What you have to do: Lines with "Referenced": report how many there are in the listing below, giving the number and nothing else.

Input:

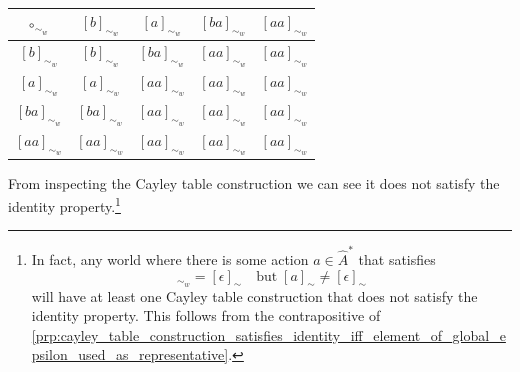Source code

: \begin{proofE}
\begin{enumerate}
    \begin{table}[H]
        \centering
        \begin{tabular}{c|cccc}
            $\circ_{\sim_{w}}$  & $[b]_{\sim_{w}}$  & $[a]_{\sim_{w}}$   & $[ba]_{\sim_{w}}$  & $[aa]_{\sim_{w}}$ \\
            \hline
            $[b]_{\sim_{w}}$    & $[b]_{\sim_{w}}$  & $[ba]_{\sim_{w}}$  & $[aa]_{\sim_{w}}$  & $[aa]_{\sim_{w}}$ \\
            $[a]_{\sim_{w}}$    & $[a]_{\sim_{w}}$  & $[aa]_{\sim_{w}}$  & $[aa]_{\sim_{w}}$  & $[aa]_{\sim_{w}}$ \\
            $[ba]_{\sim_{w}}$   & $[ba]_{\sim_{w}}$ & $[aa]_{\sim_{w}}$  & $[aa]_{\sim_{w}}$  & $[aa]_{\sim_{w}}$ \\
            $[aa]_{\sim_{w}}$   & $[aa]_{\sim_{w}}$ & $[aa]_{\sim_{w}}$  & $[aa]_{\sim_{w}}$  & $[aa]_{\sim_{w}}$
        \end{tabular}
        \caption{
        }
    \end{table}
    From inspecting the Cayley table construction we can see it does not satisfy the identity property.\footnote{
    In fact, any world where there is some action $a \in \hat{A}^{*}$ that satisfies
    \begin{equation}
        [a]_{\sim_{w}} = [\epsilon]_{\sim} \quad \text{but} \; [a]_{\sim} \neq [\epsilon]_{\sim}
    \end{equation}
    will have at least one Cayley table construction that does not satisfy the identity property.
    This follows from the contrapositive of \cref{prp:cayley_table_construction_satisfies_identity_iff_element_of_global_epsilon_used_as_representative}.
    }
\end{enumerate}
\end{proofE}



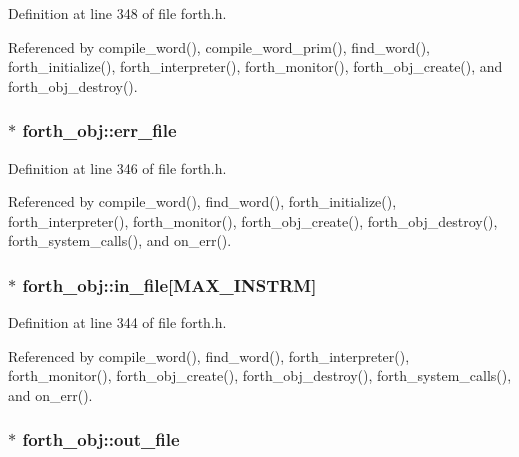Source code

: Definition at line 348 of file forth.\-h.



Referenced by compile\-\_\-word(), compile\-\_\-word\-\_\-prim(), find\-\_\-word(), forth\-\_\-initialize(), forth\-\_\-interpreter(), forth\-\_\-monitor(), forth\-\_\-obj\-\_\-create(), and forth\-\_\-obj\-\_\-destroy().

\hypertarget{structforth__obj_a46cd12633b331e5dd923a0bcab6b5e4a}{
\subsubsection[{err\-\_\-file}]{$\ast$ forth\-\_\-obj\-::err\-\_\-file}}\label{structforth__obj_a46cd12633b331e5dd923a0bcab6b5e4a}


Definition at line 346 of file forth.\-h.



Referenced by compile\-\_\-word(), find\-\_\-word(), forth\-\_\-initialize(), forth\-\_\-interpreter(), forth\-\_\-monitor(), forth\-\_\-obj\-\_\-create(), forth\-\_\-obj\-\_\-destroy(), forth\-\_\-system\-\_\-calls(), and on\-\_\-err().

\hypertarget{structforth__obj_affea97aff17e933a7d4e97a1fb9bac3c}{
\subsubsection[{in\-\_\-file}]{$\ast$ forth\-\_\-obj\-::in\-\_\-file\mbox{[}{\bf M\-A\-X\-\_\-\-I\-N\-S\-T\-R\-M}\mbox{]}}}\label{structforth__obj_affea97aff17e933a7d4e97a1fb9bac3c}


Definition at line 344 of file forth.\-h.



Referenced by compile\-\_\-word(), find\-\_\-word(), forth\-\_\-interpreter(), forth\-\_\-monitor(), forth\-\_\-obj\-\_\-create(), forth\-\_\-obj\-\_\-destroy(), forth\-\_\-system\-\_\-calls(), and on\-\_\-err().

\hypertarget{structforth__obj_a4350825bc239e615e506b0e049bae2e2}{
\subsubsection[{out\-\_\-file}]{$\ast$ forth\-\_\-obj\-::out\-\_\-file}}\label{structforth__obj_a4350825bc239e615e506b0e049bae2e2}



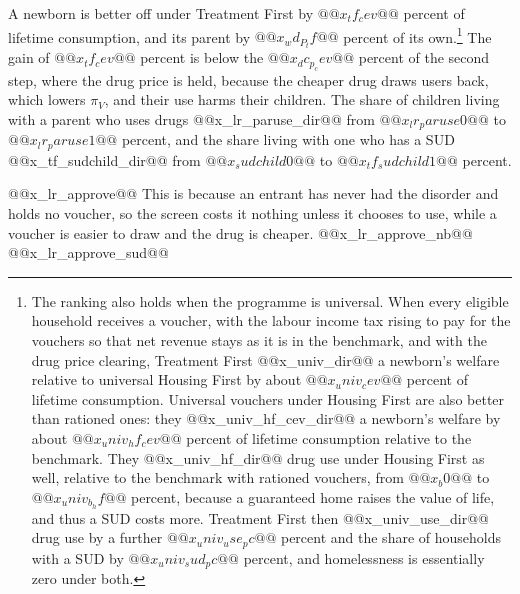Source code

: \documentclass[10pt]{article}
\begin{document}
A newborn is better off under Treatment First by $@@x_tf_cev@@$ percent of lifetime consumption, and its parent by $@@x_wd_P_tf@@$ percent of its own.\footnote{The ranking also holds when the programme is universal.  When every eligible household receives a voucher, with the labour income tax rising to pay for the vouchers so that net revenue stays as it is in the benchmark, and with the drug price clearing, Treatment First @@x_univ_dir@@ a newborn's welfare relative to universal Housing First by about $@@x_univ_cev@@$ percent of lifetime consumption.  Universal vouchers under Housing First are also better than rationed ones: they @@x_univ_hf_cev_dir@@ a newborn's welfare by about $@@x_univ_hf_cev@@$ percent of lifetime consumption relative to the benchmark. They @@x_univ_hf_dir@@ drug use under Housing First as well, relative to the benchmark with rationed vouchers, from $@@x_b0@@$ to $@@x_univ_b_hf@@$ percent, because  a guaranteed home raises the value of life, and thus a SUD costs more. Treatment First then @@x_univ_use_dir@@ drug use by a further $@@x_univ_use_pc@@$ percent and the share of households with a SUD by $@@x_univ_sud_pc@@$ percent, and homelessness is  essentially zero under both. } The gain of $@@x_tf_cev@@$ percent is below the $@@x_dc_p_cev@@$ percent of the second step, where the drug price is held, because the cheaper drug draws users back, which lowers $\pi_V$, and their use harms their children. The share of children living with a parent who uses drugs @@x_lr_paruse_dir@@ from $@@x_lr_paruse0@@$ to $@@x_lr_paruse1@@$ percent, and the share living with one who has a SUD @@x_tf_sudchild_dir@@ from $@@x_sudchild0@@$ to $@@x_tf_sudchild1@@$ percent.

@@x_lr_approve@@ This is because an entrant has never had the disorder and holds no voucher, so the screen costs it nothing unless it chooses to use, while a voucher is easier to draw and the drug is cheaper. @@x_lr_approve_nb@@ @@x_lr_approve_sud@@
\end{document}
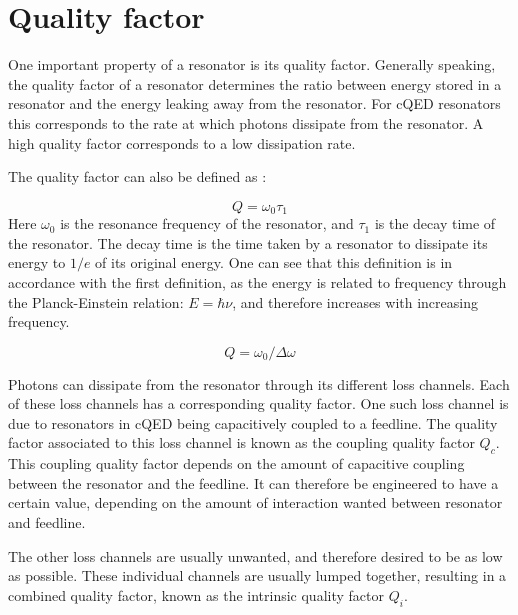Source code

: \documentclass[12pt]{report}
\begin{document}
\section{Quality factor}
\label{sec:Quality factor}
One important property of a resonator is its quality factor. Generally speaking, the quality factor of a resonator determines the ratio between energy stored in a resonator and the energy leaking away from the resonator. For cQED resonators this corresponds to the rate at which photons dissipate from the resonator. A high quality factor corresponds to a low dissipation rate.

The quality factor can also be defined as \cite[p.~23]{Mazin}:

\begin{equation}
    Q = \omega_0 \tau_1
\end{equation}
Here $\omega_0$ is the resonance frequency of the resonator, and $\tau_1$ is the decay time of the resonator. The decay time is the time taken by a resonator to dissipate its energy to $1/e$ of its original energy. One can see that this definition is in accordance with the first definition, as the energy is related to frequency through the Planck-Einstein relation: $E = \hbar \nu$, and therefore increases with increasing frequency.

\begin{equation}
    Q = \omega_0 / \Delta \omega
    \label{eq:FWHM}
\end{equation}

Photons can dissipate from the resonator through its different loss channels. Each of these loss channels has a corresponding quality factor. One such loss channel is due to resonators in cQED being capacitively coupled to a feedline. The quality factor associated to this loss channel is known as the coupling quality factor $Q_c$. This coupling quality factor depends on the amount of capacitive coupling between the resonator and the feedline. It can therefore be engineered to have a certain value, depending on the amount of interaction wanted between resonator and feedline.

The other loss channels are usually unwanted, and therefore desired to be as low as possible. These individual channels are usually lumped together, resulting in a combined quality factor, known as the intrinsic quality factor $Q_i$.
\end{document}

Expected answer: 3